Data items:
• • • •

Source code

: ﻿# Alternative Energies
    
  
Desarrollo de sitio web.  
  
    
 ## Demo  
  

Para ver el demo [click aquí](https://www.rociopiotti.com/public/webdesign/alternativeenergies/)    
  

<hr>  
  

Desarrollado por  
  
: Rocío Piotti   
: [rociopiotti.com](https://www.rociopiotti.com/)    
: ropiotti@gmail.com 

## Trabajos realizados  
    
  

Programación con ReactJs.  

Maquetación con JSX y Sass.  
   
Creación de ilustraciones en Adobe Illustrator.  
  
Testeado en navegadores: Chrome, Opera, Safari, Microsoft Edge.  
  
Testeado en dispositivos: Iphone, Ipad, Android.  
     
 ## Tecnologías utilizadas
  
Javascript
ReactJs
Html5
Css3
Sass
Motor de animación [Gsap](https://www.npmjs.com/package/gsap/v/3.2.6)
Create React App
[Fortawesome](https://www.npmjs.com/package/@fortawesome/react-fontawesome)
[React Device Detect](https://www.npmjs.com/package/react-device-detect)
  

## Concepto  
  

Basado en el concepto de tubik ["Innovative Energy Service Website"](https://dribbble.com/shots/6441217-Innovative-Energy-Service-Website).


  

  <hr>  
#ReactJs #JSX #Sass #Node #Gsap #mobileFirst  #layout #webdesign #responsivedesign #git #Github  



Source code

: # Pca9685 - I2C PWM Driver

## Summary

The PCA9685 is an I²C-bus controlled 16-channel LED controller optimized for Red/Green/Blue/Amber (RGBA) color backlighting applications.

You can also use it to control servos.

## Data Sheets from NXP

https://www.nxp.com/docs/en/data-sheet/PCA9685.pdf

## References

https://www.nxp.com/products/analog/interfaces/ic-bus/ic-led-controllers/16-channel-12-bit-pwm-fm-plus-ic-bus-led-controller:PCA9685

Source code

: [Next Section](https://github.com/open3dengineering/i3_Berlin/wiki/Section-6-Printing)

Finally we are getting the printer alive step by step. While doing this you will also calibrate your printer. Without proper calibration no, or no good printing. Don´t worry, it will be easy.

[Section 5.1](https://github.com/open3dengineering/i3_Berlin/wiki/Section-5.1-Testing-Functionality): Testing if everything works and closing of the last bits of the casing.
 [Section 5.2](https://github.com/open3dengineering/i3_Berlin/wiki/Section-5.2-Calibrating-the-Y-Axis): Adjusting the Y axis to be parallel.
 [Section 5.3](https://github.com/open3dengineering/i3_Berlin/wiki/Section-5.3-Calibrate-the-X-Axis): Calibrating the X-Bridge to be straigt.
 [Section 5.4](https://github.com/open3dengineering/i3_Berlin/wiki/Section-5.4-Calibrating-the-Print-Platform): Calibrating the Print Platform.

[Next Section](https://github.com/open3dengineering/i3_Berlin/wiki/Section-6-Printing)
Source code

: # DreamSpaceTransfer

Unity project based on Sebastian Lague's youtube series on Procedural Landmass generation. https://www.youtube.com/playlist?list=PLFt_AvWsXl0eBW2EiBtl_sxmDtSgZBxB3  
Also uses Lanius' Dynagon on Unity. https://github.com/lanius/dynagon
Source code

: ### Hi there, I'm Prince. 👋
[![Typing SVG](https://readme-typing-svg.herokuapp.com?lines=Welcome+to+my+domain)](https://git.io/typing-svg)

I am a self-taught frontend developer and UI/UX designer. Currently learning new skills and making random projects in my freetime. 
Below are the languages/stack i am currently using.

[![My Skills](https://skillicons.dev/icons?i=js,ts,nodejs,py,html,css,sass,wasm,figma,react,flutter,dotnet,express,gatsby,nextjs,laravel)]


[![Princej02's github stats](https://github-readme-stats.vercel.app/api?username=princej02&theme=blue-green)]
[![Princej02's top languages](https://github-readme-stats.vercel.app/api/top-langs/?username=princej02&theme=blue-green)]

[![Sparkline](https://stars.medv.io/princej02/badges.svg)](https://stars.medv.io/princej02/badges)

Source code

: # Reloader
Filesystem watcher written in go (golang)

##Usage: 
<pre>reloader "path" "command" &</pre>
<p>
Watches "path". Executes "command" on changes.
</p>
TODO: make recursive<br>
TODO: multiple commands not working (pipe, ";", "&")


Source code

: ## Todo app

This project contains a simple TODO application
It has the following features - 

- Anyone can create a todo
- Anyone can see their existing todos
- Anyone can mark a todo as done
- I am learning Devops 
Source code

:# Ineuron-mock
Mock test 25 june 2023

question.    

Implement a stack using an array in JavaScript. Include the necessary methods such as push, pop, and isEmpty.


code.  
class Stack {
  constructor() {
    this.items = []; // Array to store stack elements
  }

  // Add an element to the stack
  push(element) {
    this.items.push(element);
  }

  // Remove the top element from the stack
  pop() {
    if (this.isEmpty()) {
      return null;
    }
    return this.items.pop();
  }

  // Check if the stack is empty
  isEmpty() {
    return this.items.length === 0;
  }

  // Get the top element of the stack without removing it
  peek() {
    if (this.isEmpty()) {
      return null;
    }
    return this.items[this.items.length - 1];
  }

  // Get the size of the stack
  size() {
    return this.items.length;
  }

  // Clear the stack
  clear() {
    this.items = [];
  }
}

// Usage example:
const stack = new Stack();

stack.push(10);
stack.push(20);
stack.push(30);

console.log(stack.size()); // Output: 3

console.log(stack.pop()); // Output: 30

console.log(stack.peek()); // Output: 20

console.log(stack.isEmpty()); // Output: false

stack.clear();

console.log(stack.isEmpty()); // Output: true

• • • •

Task item: For every line in the records above that holds "Output", add one, and report the sum alone.

Reply to the exercise: 5